Edit Distance ( CSES ) Problem

and space optimized Dynamic Programming Solution using tabulation and memoization in Rust Language.

Introduction

Edit distance is another very commonly seen Dynamic Programming Problem and is very similar to Longest Common Subsequence Problem.

In this problem, we have to determine minimum number of operations required to transform one string into the other.

Now, the operations allowed are different for different websites or problems. We are solving CSES Edit Distance problem in this article.

In this problem, allowed operations are

  1. Add one character to the string.
  2. Remove one character from the string.
  3. Replace one character in the string.

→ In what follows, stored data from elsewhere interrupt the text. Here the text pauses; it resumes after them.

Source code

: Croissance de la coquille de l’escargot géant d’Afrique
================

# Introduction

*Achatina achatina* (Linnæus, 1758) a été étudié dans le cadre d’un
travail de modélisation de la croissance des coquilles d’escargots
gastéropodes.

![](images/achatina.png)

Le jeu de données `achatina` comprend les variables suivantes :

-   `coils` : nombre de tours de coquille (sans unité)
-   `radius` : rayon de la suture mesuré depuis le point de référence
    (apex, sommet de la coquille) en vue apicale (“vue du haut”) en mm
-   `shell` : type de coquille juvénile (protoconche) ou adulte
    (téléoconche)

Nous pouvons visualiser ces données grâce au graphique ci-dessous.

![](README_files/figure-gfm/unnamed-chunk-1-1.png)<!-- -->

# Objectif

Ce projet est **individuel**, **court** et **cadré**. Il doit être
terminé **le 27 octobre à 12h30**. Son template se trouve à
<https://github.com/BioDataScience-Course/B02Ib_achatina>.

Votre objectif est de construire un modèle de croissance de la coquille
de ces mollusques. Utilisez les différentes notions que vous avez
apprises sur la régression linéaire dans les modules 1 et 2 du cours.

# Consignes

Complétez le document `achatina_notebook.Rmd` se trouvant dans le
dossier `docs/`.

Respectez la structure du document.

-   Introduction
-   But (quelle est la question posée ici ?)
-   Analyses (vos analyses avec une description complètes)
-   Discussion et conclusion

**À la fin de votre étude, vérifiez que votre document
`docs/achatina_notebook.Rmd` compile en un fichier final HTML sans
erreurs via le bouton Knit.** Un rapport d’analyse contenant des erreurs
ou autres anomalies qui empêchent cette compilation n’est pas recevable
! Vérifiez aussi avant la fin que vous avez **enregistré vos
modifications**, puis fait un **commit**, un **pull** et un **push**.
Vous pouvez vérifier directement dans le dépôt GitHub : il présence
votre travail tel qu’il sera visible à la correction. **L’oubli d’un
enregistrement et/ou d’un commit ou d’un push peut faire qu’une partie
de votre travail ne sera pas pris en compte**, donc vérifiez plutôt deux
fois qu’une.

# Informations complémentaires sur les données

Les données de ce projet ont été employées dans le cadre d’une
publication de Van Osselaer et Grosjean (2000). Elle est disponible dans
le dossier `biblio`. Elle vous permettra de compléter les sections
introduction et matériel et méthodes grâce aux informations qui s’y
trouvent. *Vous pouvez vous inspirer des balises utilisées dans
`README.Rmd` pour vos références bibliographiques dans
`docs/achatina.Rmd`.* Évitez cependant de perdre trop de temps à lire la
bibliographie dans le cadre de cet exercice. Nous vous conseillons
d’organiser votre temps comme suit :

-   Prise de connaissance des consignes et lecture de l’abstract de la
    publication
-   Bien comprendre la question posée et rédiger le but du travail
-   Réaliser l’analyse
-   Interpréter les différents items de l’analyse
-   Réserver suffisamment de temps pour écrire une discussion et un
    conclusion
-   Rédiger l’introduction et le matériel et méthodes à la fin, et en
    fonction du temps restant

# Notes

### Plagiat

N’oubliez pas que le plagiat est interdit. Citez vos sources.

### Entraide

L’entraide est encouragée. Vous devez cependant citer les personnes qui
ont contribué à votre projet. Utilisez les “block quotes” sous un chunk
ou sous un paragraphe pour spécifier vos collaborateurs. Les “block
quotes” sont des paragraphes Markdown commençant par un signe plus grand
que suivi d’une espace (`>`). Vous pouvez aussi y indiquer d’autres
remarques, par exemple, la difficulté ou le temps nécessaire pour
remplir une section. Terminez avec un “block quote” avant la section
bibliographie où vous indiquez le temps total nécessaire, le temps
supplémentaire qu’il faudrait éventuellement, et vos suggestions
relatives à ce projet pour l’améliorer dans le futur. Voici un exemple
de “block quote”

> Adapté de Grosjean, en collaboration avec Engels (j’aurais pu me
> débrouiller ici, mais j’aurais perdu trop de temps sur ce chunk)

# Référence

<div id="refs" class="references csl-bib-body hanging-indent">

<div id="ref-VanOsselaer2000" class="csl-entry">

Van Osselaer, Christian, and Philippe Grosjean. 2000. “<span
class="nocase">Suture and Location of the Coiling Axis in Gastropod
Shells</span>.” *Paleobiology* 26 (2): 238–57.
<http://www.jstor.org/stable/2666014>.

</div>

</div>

For example, strings are ABC and XYA. For this, answer should be 3, because you can simply replace each character.

Observation

The observation tells us that either the last character of string matches, or does not matches.

1. Last character of string is same : Then, we do not have to change it. We can simply solve the answer for n-1 and m-1 length strings. It can be proved it is always optimal.

2. Last character of string is not same : Then we can perform either of 3 operations, and take minimum of them. It requires 1 operation.

Recursive Solution

Recursive solution to this problem should be pretty straightforward now.

Algorithm

  1. If either of string is empty, return length of other string. Because, you have to either add all the characters or remove all the characters, depending on which string is empty.
  2. If the last character is same, simply return the function for strings of n-1 and m-1 length. This requires no operation.
  3. Otherwise, return 1 + minimum of all three operations.

Function

Here is the function using above algorithm

Note : In Rust Language, the String is UTF-8 encoded by default, hence, indexing is not possible in String type. Hence, we use Vec<char> instead.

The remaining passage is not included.